Reputation: 85
I have an Xarray dataset with just two pieces of information, a time referenced by 'time' and a time referenced by 'reftime':
<xarray.Dataset>
Dimensions: ()
Coordinates:
reftime datetime64[ns] 2020-03-31T06:00:00
time datetime64[ns] 2020-03-31T12:00:00
crs object Projection: latitude_longitude
Data variables:
*empty*
Attributes:
Originating_or_generating_Center: ...
Originating_or_generating_Subcenter: ...
GRIB_table_version: ...
Type_of_generating_process: ...
Analysis_or_forecast_generating_process_identifier_defined_by_originating...
Conventions: ...
history: ...
featureType: ...
History: ...
geospatial_lat_min: ...
geospatial_lat_max: ...
geospatial_lon_min: ...
geospatial_lon_max: ...
everything else is empty. My goal is to get whatever date is referenced by 'reftime' into a string format. Normally, I understand that this can be done by calling dataset['reftime'], but the catch is that this code is intended to run in the background and sometimes it will find xarray datasets where the time I want is referenced by 'reftimeX' where X is some number. How can I extract whatever information is stored in the first coordinate (be it reftime, reftime1, or reftimeX') such that it could be stored as a string?

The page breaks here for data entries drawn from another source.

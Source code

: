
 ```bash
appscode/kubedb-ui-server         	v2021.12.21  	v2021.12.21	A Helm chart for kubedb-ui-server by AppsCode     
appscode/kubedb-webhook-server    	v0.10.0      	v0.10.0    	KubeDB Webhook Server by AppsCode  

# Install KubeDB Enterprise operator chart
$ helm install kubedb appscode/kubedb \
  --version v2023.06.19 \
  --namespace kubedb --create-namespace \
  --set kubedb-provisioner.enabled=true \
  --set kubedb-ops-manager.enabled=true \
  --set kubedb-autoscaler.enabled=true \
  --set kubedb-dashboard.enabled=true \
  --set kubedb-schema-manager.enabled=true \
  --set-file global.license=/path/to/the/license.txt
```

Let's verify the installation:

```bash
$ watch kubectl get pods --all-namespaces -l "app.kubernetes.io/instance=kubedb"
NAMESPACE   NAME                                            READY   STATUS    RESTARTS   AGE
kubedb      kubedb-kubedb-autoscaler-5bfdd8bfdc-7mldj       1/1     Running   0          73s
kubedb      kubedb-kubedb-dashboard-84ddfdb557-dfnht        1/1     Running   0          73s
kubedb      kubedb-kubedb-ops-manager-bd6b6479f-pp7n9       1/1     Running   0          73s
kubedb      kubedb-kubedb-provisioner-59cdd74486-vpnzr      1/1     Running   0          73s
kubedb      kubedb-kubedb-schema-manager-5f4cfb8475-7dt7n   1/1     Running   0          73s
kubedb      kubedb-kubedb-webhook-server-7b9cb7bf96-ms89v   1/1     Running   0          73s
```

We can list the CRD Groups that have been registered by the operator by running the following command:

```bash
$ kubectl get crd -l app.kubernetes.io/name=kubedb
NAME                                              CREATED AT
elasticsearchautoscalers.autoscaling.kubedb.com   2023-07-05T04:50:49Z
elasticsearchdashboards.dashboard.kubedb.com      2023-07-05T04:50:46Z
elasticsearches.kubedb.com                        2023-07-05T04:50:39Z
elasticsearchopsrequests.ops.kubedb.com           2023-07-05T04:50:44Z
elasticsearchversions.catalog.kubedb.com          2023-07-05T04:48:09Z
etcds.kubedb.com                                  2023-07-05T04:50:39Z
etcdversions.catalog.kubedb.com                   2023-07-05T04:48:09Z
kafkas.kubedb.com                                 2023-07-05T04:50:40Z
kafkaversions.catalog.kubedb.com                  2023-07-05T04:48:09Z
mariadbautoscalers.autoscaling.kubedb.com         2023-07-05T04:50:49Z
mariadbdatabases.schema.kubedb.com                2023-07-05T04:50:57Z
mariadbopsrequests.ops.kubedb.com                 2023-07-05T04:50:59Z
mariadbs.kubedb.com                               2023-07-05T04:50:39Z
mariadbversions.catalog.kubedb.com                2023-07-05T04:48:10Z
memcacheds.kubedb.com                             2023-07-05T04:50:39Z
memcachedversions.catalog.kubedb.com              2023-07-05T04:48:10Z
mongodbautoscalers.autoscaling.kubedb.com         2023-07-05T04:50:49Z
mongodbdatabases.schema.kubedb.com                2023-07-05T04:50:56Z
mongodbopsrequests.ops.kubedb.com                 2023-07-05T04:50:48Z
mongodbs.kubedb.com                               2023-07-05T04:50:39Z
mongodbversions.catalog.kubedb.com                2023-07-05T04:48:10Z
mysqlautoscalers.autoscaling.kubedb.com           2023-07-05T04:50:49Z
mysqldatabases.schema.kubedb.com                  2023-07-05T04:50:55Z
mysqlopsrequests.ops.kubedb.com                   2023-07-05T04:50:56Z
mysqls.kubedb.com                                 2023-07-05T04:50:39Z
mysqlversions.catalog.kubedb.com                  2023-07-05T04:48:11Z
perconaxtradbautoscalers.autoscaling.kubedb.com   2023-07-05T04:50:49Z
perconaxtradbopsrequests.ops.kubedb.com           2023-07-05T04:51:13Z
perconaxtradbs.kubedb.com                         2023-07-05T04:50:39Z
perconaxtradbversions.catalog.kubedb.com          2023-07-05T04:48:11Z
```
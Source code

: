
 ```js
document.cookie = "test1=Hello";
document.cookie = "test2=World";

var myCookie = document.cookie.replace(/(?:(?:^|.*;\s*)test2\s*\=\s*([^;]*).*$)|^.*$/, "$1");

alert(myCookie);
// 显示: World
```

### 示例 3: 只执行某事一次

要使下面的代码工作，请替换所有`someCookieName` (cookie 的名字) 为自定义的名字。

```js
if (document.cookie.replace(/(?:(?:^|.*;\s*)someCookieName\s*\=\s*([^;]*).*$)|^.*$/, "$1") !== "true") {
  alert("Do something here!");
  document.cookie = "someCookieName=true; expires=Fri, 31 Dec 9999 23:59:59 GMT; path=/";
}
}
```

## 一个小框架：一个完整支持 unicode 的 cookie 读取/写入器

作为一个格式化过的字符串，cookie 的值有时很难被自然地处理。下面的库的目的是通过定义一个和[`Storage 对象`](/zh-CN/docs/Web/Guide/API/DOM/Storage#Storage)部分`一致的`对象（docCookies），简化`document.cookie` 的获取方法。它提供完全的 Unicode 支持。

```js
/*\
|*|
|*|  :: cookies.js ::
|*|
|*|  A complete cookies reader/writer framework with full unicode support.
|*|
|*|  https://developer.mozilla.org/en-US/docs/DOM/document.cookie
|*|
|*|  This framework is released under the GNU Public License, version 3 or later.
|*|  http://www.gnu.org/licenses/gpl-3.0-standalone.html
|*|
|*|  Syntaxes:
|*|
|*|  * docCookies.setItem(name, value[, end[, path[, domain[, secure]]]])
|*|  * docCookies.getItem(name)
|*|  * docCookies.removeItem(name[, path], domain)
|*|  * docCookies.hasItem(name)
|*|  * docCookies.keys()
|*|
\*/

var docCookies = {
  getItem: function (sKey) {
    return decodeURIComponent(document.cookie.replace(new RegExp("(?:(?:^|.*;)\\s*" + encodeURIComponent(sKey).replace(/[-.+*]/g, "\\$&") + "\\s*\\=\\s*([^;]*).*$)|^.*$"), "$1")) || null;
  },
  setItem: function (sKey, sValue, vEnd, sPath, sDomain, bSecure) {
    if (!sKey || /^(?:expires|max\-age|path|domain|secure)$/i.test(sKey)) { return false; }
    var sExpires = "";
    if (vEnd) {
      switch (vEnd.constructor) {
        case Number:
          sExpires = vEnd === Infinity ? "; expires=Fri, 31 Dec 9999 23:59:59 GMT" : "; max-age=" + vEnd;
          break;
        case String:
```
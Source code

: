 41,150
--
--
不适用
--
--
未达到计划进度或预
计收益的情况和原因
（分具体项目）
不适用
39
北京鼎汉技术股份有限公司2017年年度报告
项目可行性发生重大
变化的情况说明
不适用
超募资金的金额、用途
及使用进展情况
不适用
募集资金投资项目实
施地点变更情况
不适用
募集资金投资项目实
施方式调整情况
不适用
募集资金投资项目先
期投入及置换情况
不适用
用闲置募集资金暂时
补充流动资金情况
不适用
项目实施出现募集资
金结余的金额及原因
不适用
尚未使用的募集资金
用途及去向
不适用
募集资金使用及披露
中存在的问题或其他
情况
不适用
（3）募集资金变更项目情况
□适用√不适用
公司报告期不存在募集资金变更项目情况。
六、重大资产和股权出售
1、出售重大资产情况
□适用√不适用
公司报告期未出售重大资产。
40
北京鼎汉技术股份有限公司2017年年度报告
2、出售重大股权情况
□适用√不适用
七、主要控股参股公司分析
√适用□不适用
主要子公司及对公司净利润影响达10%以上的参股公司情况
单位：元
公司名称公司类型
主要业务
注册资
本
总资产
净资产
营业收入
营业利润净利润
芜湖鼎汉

I've tried turning it into a DataArray in the hopes that I could then turn it into a numpy array and extract the string from there, but when I try to turn it into a DataArray:
filtered_dataarray = filtered_ds.to_array()
I get an error:
ValueError: at least one array or dtype is required
The Xarray docs suggest that this function needs some self parameter:
Dataset.to_array(self, dim='variable', name=None)
But thus far I have been unable to figure out to what this is referring.
Upvotes: 1
Views: 3719
Reputation: 890
You can get a list of all coordinates in the dataset like this:
coord_names = list(ds.coords)
If you are sure that the coordinate you want is always the first one, you could access it via
ds[coord_names[0]]
However I would rather go through the coords and check what is the exact name of the coordinate you want. Given that you know that it must contain "reftime"
you could do:
reftime_name = [var for var in ds.coords if "reftime" in var][0]
ds[reftime_name]
The to_array
method does not do what you expect it to. It would take all data variables of the dataset and concatenate them along a new dimension. However, your data set does not contain any data variables (only coords) so it throws an error.
The self
argument indicates that to_array
is an object method. self
is a reference to the current instance of the class. Usually, you would call the method on an object (e.g. ds.to_array()
) and then you do not need to explicitly pass the self
parameter (see also here).
Upvotes: 2